[ANNOUNCEMENT] Test: grep 3.8 - promotion to current stable

Thomas Wolff towo@towo.net
Mon Nov 14 05:21:35 GMT 2022



Am 13.11.2022 um 23:13 schrieb Brian Inglis:
> On Sun, 13 Nov 2022 18:09:19 +0100, Thomas Wolff wrote:
>> Am 04.11.2022 um 20:27 schrieb Corinna Vinschen:
>>> On Nov  4 13:07, Brian Inglis wrote:
>>>> On Thu, 03 Nov 2022 19:31:27 +0100, Achim Gratz wrote:
>>>>> Brian Inglis writes:
>>>>>> Suggest that I could come up with a package grep-nowarn which can 
>>>>>> only
>>>>>> suppress the [ef]grep warnings, where the package would install
>>>>>> [ef]grep-nowarn, and the postinstall script could rename the
>>>>>> distributed shell scripts to [ef]grep-warn, and install alternatives
>>>>>> with -warn priority 10, -nowarn priority 20; preremove would reverse
>>>>>> the process.
>>>>>>
>>>>>> Suggestions to accommodate -nowarn from grep package postinstall?
>>>>>> I could supply the same postinstall and preremove as -nowarn to 
>>>>>> check
>>>>>> for -nowarn and install or uninstall the alternative.
>>>>>>
>>>>>> Sequence or timing issues to watch out for during 
>>>>>> postinstall/preremove?
>>>>> As Corinna already said, why GNU suddenly cares so much about strict
>>>>> POSIX conformance in this case is puzzling.  If anything they should
>>>>> have left the decision to packagers and IMNHO the warning should 
>>>>> only be
>>>>> presented when POSIXLY_CORRECT is set in the environment, if at all.
>>>>> The patch to the wrapper script(s) in question is trivial and several
>>>>> Linux distributions have removed the warning already (if you do this,
>>>>> also change the interpreter from bash to dash).  Just skip any
>>>>> extra packages and do the same.
>>>> The issue does not appear to be about POSIX compliance, but that 
>>>> [ef]grep
>>>> were dropped from POSIX before 2008 and declared obsolescent, so the
>>>> maintainers appear to be looking to drop those commands/scripts.
>>> This is a usability issue.  If upstream thinks they have to do such a
>>> potentially destructive and backward-incompatible change for no other
>>> reason than "is not in POSIX", they can do so, but there's no good
>>> reason the distros who *care* for usability have to do this either.
>>>
>>>> You could perhaps reach out to Eric Blake or Jim Meyering who are 
>>>> in the GNU
>>>> grep contributor lists for rationale.
>>>>
>>>> While Debian and OpenSuSE have reverted that change, Fedora has not 
>>>> in main
>>>> or rawhide.
>>> Right, Debian and OpenSuSE revert the change and the BSDs will not 
>>> break
>>> e/fgrep either, obviously.  I doubt Ubuntu will do that.
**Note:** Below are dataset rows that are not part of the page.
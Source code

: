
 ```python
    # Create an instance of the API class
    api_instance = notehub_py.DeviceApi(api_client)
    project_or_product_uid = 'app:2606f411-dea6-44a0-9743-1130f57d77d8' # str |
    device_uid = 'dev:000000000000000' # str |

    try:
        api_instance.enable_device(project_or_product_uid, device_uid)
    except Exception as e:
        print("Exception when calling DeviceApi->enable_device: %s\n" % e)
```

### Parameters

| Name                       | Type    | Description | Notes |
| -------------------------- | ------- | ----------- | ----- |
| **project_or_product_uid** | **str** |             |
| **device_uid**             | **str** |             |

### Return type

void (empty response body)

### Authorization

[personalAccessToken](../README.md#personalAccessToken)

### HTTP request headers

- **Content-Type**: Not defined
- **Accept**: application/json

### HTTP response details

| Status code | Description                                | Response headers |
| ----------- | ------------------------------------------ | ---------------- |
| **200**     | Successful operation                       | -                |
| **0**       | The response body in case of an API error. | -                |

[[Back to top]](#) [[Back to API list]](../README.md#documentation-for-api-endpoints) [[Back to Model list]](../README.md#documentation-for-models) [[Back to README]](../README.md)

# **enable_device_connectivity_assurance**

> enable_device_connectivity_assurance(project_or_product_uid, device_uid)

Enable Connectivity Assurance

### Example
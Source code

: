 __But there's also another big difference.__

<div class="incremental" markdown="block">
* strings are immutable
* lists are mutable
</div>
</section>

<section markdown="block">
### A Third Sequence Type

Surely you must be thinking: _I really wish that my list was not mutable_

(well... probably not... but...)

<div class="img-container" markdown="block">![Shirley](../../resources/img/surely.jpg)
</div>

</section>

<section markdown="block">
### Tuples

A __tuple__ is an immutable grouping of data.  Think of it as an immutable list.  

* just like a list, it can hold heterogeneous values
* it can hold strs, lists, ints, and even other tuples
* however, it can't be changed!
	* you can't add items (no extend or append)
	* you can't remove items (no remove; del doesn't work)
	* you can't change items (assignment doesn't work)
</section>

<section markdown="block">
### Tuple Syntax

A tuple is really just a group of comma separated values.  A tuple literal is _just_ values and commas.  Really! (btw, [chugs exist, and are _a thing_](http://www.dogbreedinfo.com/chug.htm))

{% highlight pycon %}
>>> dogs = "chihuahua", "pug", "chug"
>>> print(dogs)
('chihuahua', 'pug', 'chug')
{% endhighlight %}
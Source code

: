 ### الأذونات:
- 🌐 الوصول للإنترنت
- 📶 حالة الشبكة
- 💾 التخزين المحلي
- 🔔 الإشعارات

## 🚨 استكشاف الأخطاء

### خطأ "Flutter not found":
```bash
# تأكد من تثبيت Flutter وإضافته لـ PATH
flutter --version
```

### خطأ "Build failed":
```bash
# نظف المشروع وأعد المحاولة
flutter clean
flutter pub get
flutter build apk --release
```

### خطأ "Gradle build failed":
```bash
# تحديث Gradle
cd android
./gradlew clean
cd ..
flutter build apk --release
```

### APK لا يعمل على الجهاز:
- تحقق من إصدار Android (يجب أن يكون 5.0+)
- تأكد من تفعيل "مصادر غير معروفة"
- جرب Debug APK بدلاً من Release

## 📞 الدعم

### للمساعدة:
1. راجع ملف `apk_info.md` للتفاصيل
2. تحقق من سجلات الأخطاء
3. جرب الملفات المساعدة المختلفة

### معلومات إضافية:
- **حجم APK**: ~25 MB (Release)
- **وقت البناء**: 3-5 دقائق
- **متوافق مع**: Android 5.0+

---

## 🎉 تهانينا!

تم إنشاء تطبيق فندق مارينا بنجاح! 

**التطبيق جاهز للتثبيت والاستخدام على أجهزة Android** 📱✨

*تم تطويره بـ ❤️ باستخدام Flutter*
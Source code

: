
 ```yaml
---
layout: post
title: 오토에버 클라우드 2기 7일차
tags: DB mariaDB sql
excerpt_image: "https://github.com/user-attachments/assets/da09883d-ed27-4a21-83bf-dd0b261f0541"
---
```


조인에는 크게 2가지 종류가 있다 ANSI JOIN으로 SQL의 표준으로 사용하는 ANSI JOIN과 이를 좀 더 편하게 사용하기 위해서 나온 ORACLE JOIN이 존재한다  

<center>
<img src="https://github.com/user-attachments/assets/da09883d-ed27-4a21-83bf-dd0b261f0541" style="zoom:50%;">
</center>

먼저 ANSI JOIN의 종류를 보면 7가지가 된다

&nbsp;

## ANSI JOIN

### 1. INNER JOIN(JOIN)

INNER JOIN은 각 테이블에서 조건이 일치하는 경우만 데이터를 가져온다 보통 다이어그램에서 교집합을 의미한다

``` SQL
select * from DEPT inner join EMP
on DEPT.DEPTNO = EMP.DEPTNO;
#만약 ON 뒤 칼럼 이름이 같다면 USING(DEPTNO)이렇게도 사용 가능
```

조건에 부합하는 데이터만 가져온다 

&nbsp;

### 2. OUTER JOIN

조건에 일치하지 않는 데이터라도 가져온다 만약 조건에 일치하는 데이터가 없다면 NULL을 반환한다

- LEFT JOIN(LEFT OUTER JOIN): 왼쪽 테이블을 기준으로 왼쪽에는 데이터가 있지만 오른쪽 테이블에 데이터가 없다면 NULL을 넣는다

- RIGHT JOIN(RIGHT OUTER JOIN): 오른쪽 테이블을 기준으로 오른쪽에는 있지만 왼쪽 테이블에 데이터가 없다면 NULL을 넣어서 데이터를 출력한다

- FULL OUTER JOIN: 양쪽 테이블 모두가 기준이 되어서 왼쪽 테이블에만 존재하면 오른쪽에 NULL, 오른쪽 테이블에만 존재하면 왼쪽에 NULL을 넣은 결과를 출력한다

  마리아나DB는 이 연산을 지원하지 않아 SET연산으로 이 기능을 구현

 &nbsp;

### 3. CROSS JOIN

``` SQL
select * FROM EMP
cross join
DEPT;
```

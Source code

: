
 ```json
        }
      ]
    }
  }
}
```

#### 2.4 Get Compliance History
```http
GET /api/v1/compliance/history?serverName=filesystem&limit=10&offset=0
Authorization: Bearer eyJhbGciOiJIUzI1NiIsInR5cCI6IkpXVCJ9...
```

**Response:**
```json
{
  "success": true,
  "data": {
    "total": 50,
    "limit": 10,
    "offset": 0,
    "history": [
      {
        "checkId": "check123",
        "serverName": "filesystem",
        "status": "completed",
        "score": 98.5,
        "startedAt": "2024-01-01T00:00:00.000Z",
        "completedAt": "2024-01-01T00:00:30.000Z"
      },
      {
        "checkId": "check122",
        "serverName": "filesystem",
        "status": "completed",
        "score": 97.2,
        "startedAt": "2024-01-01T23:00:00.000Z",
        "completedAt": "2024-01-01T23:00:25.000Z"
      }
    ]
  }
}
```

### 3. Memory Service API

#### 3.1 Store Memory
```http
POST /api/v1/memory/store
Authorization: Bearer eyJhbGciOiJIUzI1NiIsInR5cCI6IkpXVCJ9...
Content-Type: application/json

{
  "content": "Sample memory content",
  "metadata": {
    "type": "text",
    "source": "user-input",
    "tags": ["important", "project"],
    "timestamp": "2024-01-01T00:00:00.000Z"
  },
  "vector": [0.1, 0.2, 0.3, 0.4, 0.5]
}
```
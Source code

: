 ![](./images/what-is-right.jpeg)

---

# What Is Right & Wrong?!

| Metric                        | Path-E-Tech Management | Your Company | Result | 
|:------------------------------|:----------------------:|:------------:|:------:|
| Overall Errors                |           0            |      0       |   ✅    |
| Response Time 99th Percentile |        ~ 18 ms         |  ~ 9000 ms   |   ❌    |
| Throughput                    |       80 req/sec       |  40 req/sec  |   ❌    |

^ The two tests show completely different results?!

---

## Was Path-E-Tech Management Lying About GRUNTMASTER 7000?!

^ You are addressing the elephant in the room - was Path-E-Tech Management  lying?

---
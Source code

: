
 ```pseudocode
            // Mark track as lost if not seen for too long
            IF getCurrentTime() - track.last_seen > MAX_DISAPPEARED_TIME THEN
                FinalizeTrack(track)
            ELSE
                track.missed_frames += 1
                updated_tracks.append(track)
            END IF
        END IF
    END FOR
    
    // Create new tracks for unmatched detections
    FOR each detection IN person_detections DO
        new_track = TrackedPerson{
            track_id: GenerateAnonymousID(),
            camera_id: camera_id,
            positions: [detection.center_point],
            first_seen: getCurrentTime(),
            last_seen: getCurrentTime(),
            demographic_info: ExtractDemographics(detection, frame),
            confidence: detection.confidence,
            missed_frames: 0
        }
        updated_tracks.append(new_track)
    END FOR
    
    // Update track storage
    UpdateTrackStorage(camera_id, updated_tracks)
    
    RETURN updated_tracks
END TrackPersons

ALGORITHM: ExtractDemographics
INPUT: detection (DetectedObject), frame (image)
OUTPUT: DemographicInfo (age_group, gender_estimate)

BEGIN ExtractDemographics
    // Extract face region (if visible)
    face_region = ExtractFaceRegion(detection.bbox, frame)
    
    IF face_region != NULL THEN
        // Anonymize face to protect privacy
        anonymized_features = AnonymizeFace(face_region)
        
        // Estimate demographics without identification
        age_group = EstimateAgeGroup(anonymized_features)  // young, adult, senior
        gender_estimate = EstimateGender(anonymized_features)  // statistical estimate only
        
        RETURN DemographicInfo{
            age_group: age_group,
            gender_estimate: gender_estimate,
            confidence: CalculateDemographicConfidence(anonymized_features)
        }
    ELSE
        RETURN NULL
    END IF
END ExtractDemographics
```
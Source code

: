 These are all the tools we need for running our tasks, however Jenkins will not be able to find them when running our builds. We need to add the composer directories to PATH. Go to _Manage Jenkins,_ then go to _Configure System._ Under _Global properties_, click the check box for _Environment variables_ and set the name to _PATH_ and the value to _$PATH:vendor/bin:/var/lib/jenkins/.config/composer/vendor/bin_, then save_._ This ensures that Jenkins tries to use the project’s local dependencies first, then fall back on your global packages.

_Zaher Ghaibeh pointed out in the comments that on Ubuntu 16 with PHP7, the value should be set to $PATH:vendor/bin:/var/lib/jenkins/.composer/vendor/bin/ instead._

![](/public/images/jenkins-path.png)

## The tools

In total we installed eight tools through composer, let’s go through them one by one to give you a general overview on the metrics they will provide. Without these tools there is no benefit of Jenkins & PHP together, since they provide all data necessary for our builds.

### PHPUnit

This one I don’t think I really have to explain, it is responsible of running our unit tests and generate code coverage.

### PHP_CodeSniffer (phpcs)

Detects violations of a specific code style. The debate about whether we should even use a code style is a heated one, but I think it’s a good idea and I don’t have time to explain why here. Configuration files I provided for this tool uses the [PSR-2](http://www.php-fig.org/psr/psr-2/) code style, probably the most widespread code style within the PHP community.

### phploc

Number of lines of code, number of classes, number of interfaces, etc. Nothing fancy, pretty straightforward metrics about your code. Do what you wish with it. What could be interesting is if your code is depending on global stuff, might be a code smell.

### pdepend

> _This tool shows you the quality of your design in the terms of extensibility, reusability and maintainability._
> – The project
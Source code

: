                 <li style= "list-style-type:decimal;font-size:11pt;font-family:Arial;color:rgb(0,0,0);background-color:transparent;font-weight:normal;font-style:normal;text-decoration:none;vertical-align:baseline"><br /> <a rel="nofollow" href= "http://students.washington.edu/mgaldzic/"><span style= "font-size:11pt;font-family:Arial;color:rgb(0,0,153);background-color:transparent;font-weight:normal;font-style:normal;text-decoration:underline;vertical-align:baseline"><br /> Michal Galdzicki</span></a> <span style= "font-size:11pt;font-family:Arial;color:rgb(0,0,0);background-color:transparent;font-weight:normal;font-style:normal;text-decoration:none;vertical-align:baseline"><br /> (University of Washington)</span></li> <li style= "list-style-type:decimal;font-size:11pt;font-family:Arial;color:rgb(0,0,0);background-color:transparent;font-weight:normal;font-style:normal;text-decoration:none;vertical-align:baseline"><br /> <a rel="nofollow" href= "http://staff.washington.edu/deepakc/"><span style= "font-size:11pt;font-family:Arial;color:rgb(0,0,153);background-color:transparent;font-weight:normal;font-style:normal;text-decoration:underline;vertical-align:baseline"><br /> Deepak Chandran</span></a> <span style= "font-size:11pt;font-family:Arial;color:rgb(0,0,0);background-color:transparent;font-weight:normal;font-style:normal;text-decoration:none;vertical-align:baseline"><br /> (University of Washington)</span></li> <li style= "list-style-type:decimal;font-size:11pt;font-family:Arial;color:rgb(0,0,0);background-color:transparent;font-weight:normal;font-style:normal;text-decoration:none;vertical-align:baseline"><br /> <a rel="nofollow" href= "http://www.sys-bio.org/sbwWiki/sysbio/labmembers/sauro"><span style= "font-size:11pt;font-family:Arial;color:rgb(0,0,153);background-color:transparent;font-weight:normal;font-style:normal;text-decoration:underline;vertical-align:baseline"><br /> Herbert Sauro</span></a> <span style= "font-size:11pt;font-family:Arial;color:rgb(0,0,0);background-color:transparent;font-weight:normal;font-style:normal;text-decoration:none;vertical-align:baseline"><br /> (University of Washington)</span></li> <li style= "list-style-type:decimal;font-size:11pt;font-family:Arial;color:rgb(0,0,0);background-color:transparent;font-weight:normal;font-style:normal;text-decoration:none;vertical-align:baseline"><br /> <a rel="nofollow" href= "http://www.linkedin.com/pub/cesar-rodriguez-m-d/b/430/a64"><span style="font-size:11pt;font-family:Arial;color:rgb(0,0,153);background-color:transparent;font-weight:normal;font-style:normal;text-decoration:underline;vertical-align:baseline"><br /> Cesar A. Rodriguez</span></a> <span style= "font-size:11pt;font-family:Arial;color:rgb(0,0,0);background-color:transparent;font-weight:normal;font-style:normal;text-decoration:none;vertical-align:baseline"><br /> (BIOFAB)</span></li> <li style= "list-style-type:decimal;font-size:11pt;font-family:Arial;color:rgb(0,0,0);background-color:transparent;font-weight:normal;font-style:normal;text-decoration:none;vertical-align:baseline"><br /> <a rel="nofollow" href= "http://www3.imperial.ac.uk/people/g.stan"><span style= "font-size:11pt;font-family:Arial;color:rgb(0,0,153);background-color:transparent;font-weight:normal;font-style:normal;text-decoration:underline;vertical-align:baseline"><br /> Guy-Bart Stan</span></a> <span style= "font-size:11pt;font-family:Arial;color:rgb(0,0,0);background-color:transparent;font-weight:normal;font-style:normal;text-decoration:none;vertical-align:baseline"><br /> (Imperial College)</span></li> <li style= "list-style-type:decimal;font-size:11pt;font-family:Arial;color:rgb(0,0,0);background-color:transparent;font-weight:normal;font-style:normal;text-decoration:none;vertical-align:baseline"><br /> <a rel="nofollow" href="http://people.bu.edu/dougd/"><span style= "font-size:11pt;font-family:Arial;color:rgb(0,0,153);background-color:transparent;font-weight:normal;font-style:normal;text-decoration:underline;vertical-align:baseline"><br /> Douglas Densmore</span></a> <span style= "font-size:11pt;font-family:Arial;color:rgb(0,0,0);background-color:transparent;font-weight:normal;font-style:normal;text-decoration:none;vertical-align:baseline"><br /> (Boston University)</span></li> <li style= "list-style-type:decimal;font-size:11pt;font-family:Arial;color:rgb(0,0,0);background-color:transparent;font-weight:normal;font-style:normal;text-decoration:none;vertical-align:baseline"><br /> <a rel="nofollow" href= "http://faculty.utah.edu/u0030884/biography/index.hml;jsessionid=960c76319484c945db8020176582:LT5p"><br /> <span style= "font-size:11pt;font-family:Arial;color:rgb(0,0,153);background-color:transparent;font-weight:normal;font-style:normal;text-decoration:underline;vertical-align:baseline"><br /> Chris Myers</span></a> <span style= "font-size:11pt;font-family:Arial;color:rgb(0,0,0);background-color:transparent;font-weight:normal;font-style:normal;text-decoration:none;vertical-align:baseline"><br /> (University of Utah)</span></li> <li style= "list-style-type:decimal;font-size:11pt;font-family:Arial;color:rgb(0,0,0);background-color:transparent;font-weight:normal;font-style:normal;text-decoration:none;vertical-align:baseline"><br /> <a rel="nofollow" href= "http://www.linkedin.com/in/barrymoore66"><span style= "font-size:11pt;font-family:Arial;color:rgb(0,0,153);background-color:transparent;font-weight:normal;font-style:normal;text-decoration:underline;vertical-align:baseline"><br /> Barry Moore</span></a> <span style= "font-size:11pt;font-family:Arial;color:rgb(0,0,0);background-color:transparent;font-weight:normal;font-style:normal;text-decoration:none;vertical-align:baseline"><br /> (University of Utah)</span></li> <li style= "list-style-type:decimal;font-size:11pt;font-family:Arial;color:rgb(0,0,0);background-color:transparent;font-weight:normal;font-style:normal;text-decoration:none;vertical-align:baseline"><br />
Fedora often
>>> values progress, for a given value of "progress", higher than 
>>> usability.
>>> They will probably see lots of Bugzillas and user requests in other
>>> forums due to this change and then ignore them.  But that doesn't mean
>>> we have to do it.
>>>
>>> Again: Egrep and fgrep are used in lots of scripts around the world.  A
>>> change like this will have a massive impact for years to come.
>>>
>>> So, again, in the name of usability, let's follow Debian and OpenSuSE
>>> here, not Fedora, please.
>
>> @Brian, as a grep package maintainer, can you *please* make a trivial 
>> patch to remove the grep crap as Corinna suggested and upload an 
>> updated package *today*, as Jon Turney threatens to freeze the x86 
>> repository tomorrow?
>
> Successfully deployed from Scallywag and announced.
>
Great! Thank you very much.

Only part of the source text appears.